Business owners can now be subjected to new penalties if they don’t comply with new, expanded protections for lactating employees.
Original article here.
The Providing Urgent Maternal Protections for Nursing Mothers Act (PUMP Act), part of the $1.7 trillion government funding legislation signed into law by President Joe Biden in late 2022, technically went into effect immediately after the law was signed — but its enforcement provisions started April 28, 2023.
There was already a provision under the Fair Labor Standards Act that required employers to provide break time for workers who needed to pump breast milk, but that provision only existed for so-called “exempt” workers, or those who were exempted from overtime.
The changes expand the pool of covered workers by millions — although some groups like flight attendants and pilots are excluded.
Experts say many employers are unaware of the changes or the potential penalties.
“It hasn’t been very well publicized. and I think a lot of employers aren’t aware that there has been a change,’ said William Stonehouse III, president and co-founder of Crawford Thomas Recruiting.
Penalties for violating the PUMP Act
Businesses that violate the law can be liable for unpaid minimum or overtime wages, employment reinstatement and payment of wages lost, as well as potential additional damages including economic losses and punitive damages. The PUMP Act does not have any provisions for compensatory or emotional distress damages, but employers could be liable for attorneys’ fees.
Workers can also file a complaint with the Department of Labor, and would be shielded from retaliation by their employer.
Which employers are subject to the PUMP Act
The PUMP Act applies to all businesses with 50 or more employees, as well as businesses with fewer than 50 employees unless the business can show the law causes an undue hardship on the business.
The PUMP Act also requires a private space for workers to pump breast milk that is shielded from view, and it cannot be a bathroom. That could mean a lock on the door and signage outside — although the space does not have to be permanently used for pumping breast milk.
The PUMP Act will be enforced by the Department of Labor along with its enforcement of the Fair Labor Standards Act, according to Stacy Hickox, an employment law attorney with D.C.-based law firm Kalijarvi Chuzi Newman & Fitch, and complaints can be filed with local DOL offices.
“The break time can still be unpaid for hourly workers if pay is not otherwise required by law or contract. In contrast, salaried workers should receive their full salary even if they take time to express milk during their workday. Workers have these rights for the first year of their baby’s life,” Hickox said.
Stonehouse said the PUMP Act provisions make it possible for workers to file a lawsuit to seek monetary remedies in the event the employer doesn’t comply with the law. The law expanded who was protected to include groups such as nurses and teachers. With working mothers making up about one-third of all employed American women, employers should make sure they are in full compliance, Stonehouse said.
Experts say businesses shouldn’t just comply because they are legally required to but also to help retain valuable workers.

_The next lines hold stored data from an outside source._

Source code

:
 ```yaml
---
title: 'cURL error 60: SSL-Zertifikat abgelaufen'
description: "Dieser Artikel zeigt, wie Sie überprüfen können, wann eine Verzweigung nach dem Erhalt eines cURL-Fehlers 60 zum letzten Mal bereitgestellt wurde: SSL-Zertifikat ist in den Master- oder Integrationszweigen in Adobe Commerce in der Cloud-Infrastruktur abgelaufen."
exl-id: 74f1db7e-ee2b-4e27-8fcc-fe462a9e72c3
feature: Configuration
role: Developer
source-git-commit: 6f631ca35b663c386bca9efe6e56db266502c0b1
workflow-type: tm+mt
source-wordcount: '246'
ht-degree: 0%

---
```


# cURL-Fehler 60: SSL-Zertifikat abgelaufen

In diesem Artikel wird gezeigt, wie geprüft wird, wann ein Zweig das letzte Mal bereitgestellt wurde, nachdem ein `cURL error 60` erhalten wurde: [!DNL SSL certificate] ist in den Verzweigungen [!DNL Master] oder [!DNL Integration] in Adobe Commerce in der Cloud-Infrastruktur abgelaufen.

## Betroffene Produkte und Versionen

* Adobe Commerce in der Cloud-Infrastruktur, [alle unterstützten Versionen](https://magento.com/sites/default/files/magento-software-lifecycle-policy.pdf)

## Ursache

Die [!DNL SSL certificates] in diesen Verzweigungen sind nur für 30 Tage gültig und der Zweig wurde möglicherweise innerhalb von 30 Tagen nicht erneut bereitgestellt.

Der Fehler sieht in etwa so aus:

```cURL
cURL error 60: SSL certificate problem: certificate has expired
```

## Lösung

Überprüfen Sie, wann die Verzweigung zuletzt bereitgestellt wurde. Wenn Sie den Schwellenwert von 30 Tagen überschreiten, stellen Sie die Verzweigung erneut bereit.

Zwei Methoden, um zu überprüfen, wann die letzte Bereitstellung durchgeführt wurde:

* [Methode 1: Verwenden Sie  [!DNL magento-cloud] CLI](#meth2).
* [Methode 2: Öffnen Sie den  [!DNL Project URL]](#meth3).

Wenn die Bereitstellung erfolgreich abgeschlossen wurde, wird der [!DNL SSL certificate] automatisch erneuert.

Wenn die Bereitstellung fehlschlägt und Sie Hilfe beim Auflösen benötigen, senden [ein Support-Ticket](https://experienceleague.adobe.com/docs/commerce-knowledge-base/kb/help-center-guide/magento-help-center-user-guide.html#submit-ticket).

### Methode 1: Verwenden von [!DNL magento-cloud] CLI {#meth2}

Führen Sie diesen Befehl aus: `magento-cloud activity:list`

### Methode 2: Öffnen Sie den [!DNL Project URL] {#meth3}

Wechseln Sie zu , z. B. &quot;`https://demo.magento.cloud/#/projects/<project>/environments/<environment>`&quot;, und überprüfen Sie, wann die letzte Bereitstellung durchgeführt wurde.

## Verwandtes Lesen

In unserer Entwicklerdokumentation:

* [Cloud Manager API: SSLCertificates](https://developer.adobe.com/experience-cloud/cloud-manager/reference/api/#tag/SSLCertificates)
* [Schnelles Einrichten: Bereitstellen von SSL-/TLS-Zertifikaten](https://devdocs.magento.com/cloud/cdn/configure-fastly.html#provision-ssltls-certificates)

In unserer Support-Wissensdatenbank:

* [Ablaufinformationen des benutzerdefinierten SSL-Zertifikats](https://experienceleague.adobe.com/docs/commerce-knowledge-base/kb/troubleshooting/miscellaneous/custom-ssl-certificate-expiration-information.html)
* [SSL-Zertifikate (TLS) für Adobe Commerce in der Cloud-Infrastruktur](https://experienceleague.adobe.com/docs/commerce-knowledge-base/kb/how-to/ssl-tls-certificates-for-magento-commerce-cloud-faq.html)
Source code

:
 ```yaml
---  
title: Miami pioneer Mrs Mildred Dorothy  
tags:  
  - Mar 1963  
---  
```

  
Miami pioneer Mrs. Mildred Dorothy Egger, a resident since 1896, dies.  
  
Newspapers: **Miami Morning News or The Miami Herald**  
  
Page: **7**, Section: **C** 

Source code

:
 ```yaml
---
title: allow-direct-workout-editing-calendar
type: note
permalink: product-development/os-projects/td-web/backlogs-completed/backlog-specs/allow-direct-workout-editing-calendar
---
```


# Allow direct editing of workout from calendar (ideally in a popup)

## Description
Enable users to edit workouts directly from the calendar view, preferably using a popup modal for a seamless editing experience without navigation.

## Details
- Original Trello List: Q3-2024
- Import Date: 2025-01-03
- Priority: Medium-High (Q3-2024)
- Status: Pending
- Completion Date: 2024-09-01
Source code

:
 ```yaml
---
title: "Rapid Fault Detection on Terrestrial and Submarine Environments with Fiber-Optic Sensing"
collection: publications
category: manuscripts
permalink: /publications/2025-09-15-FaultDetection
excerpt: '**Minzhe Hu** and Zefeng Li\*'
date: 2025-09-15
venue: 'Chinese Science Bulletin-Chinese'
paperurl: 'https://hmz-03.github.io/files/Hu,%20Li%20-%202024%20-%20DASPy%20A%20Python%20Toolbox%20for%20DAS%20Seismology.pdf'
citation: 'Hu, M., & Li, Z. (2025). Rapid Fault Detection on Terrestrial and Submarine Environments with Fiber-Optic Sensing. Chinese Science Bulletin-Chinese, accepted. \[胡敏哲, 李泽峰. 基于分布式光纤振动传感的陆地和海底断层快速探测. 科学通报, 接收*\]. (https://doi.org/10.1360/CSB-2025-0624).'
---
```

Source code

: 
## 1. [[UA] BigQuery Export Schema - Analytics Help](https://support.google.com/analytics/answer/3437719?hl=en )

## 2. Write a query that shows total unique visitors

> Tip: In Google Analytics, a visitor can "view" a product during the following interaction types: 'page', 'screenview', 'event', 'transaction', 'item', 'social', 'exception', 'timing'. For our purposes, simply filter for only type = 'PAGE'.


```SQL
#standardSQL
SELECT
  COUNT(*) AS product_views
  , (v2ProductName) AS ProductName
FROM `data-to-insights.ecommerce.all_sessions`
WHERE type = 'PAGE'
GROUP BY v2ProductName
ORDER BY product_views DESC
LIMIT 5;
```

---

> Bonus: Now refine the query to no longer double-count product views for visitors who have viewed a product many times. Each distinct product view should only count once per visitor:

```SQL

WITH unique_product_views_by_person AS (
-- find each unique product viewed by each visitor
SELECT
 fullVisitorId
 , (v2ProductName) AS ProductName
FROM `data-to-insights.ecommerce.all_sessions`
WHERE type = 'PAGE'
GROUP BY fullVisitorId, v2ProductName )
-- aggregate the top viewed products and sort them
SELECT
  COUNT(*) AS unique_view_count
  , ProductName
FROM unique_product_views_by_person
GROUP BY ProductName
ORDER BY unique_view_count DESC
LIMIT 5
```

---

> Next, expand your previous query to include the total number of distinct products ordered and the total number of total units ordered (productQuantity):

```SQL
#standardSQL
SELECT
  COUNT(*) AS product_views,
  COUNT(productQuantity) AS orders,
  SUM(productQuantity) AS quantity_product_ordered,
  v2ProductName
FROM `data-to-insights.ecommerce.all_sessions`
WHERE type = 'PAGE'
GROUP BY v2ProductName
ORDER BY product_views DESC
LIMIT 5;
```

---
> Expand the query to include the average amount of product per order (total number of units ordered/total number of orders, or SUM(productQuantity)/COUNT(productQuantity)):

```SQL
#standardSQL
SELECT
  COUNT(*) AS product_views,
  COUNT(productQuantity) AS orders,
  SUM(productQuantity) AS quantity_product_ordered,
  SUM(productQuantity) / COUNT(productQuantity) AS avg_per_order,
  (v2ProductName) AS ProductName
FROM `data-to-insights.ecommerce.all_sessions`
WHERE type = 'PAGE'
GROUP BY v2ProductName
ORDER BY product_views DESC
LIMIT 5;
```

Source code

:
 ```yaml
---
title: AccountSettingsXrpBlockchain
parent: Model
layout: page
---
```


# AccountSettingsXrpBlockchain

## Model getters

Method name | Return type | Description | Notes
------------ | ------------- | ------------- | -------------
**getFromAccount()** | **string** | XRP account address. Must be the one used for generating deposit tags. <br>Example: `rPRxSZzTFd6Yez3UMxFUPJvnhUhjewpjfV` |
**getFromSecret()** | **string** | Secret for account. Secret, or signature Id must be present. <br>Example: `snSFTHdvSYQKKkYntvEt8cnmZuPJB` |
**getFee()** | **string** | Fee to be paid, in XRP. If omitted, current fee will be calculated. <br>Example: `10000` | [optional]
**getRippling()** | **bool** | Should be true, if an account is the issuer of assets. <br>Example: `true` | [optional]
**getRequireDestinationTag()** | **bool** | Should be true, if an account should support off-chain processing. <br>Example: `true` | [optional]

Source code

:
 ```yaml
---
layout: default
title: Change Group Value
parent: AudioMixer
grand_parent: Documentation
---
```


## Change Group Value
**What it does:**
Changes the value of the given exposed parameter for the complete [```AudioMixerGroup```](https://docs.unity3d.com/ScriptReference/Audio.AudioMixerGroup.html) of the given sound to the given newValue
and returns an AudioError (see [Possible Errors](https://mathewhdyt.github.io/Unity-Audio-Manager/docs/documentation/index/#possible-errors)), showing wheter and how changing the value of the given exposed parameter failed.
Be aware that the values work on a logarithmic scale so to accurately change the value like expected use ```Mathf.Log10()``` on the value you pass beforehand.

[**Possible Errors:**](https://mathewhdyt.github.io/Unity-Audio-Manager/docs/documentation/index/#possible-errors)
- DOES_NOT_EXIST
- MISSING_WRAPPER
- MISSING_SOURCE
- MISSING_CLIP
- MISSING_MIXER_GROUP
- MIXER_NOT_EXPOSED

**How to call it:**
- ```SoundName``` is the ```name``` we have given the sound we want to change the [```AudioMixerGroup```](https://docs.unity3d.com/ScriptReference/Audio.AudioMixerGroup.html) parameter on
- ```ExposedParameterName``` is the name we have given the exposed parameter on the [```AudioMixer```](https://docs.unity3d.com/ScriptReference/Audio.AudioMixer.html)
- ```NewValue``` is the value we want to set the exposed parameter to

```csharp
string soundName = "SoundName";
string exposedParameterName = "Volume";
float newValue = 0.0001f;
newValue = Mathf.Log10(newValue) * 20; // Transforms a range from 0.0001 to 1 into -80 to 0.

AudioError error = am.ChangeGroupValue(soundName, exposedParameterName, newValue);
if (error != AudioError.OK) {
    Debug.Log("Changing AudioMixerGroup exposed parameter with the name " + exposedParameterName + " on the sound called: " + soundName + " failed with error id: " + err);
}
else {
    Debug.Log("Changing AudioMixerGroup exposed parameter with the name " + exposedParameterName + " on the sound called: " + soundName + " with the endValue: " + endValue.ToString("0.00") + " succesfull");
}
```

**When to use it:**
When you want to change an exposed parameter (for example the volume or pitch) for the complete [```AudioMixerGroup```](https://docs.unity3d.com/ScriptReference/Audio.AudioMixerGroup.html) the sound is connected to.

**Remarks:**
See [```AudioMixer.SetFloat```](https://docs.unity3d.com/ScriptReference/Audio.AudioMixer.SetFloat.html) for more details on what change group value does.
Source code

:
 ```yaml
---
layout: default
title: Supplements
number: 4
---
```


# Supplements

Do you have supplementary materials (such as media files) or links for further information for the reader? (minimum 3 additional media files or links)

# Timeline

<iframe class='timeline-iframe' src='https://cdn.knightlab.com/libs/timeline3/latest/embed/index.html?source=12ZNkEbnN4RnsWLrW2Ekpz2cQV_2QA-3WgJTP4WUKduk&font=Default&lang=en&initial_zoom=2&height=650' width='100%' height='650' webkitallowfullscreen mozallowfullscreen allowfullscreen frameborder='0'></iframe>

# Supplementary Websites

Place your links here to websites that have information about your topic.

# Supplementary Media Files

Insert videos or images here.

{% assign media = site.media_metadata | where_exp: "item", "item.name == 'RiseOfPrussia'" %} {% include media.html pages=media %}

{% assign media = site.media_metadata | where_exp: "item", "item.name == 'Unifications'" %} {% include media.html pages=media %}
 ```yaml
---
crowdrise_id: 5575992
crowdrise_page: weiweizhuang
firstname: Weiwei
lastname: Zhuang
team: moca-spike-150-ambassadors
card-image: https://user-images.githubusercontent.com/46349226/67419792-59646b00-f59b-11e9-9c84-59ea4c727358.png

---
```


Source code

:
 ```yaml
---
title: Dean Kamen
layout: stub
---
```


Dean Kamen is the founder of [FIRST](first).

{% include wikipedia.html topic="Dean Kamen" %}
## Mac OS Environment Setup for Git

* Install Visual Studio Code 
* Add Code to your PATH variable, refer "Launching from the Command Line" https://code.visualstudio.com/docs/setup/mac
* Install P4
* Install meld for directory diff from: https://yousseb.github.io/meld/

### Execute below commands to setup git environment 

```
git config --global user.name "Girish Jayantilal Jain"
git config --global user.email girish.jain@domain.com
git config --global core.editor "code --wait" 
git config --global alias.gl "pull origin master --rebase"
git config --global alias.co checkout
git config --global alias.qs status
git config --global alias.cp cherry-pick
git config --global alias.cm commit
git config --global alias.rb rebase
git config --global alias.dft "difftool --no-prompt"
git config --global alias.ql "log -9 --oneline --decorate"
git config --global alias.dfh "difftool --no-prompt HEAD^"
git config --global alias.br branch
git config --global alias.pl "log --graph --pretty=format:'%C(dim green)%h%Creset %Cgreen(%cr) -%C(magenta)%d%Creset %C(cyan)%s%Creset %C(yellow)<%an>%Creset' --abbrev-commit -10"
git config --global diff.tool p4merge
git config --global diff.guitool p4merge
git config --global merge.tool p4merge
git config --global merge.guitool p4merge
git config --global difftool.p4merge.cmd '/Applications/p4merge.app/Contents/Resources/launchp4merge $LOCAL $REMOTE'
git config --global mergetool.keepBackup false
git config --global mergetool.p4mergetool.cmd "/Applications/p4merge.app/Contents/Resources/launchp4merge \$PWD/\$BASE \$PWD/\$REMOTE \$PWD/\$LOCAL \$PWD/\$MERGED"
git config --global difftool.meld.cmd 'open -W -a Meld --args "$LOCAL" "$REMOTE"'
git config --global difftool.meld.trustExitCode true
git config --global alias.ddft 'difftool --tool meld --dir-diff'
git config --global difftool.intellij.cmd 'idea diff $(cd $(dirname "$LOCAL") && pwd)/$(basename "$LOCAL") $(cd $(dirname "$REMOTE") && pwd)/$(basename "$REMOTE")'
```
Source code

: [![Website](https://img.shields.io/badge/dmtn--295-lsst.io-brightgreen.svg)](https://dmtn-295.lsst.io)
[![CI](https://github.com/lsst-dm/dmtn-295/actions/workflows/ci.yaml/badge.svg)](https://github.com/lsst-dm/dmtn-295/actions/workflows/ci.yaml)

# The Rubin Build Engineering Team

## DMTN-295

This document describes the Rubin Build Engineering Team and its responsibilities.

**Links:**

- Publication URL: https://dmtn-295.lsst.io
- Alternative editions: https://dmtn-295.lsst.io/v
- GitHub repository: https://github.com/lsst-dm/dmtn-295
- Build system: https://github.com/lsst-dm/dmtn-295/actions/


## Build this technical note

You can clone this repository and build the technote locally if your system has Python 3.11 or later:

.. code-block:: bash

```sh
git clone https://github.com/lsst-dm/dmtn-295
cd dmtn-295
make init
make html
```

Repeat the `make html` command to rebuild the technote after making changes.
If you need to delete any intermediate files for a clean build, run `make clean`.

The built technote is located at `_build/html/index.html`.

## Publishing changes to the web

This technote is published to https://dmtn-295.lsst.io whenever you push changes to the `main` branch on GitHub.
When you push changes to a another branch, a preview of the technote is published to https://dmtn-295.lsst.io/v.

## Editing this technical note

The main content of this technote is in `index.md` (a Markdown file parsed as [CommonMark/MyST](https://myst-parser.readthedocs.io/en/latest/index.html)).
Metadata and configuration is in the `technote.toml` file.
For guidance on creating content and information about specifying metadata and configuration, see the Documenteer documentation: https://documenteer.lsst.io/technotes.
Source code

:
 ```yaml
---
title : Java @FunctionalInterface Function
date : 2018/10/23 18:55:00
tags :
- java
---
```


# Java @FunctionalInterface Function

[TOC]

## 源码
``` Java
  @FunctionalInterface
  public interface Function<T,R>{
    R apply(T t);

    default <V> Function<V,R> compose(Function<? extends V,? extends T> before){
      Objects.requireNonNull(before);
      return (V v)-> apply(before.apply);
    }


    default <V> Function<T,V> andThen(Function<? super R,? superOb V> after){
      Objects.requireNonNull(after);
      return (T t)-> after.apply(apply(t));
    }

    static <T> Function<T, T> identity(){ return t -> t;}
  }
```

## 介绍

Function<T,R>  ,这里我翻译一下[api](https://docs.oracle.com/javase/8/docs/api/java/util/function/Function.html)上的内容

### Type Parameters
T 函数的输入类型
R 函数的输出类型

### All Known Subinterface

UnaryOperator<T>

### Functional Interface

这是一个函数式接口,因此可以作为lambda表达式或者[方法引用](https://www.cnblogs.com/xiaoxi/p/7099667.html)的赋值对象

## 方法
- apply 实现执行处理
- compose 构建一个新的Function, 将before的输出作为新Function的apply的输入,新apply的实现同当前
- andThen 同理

“Getting ahead of the implementation of these laws is a necessity,” Stonehouse said “All your employees notice how you treat their coworkers, so it’s a great way to gain the trust and respect of your entire team by showing you want to make more than reasonable accommodations for all of your staff, when necessary, regardless of government mandates.”
Stephanie Boms, CEO and co-founder of Nessel, which creates corporate lactation stations, said while there is now a legal requirement for many employers to provide pumping accommodations, businesses that embrace the rule can see a positive impact on recruiting, retention and company morale — as well as boost a company culture.
“Business owners need to know that it doesn’t have to be hard or expensive to create proper lactation space,” Boss said. “There are easy solutions that don’t require construction or plumbing but still provide all the support a breastfeeding employee needs, like a sink to wash hands and pump parts and a private refrigerator to safely store breastmilk.”
The PWFA also goes into effect in 2023
The PUMP Act is separate from the portions of the Pregnant Workers Fairness Act (PWFA) that was also passed into law as part of the omnibus. The PWFA extends the Americans with Disabilities Act to cover pregnant workers, which means businesses with 15 or more employees must provide reasonable accommodations to pregnant employees.
The PWFA goes into effect on June 27, 2023. Stonehouse said 30 states already have similar safeguards in place.
“Violations will be enforced by the EEOC which has a reputation for applying stiff penalties for workplace abuse and repeated violations of workers’ rights – up to $300,000 per employee for some companies and situations,” Stonehouse said.
Feds getting aggressive with employers
The PUMP Act and the PWFA are just two of many changes coming down the pipe for employers from the federal government.
The National Labor Relations Board is cracking down on the confidentiality and non-disparagement agreements that have long been standard in severance agreements, but experts say there are some ways employers can adapt. The ruling, which does not apply to supervisory workers, found that a severance agreement for 11 union workers that included broad non-disparagement and confidentiality terms was unlawful because they would interfere with the workers’ rights to organize their workplace.
The Federal Trade Commission in January also proposed a rule broadly banning non-compete and non-solicitation agreements. Agencies across the government are also proposing or finalizing other rules that small-business owners need to be aware of.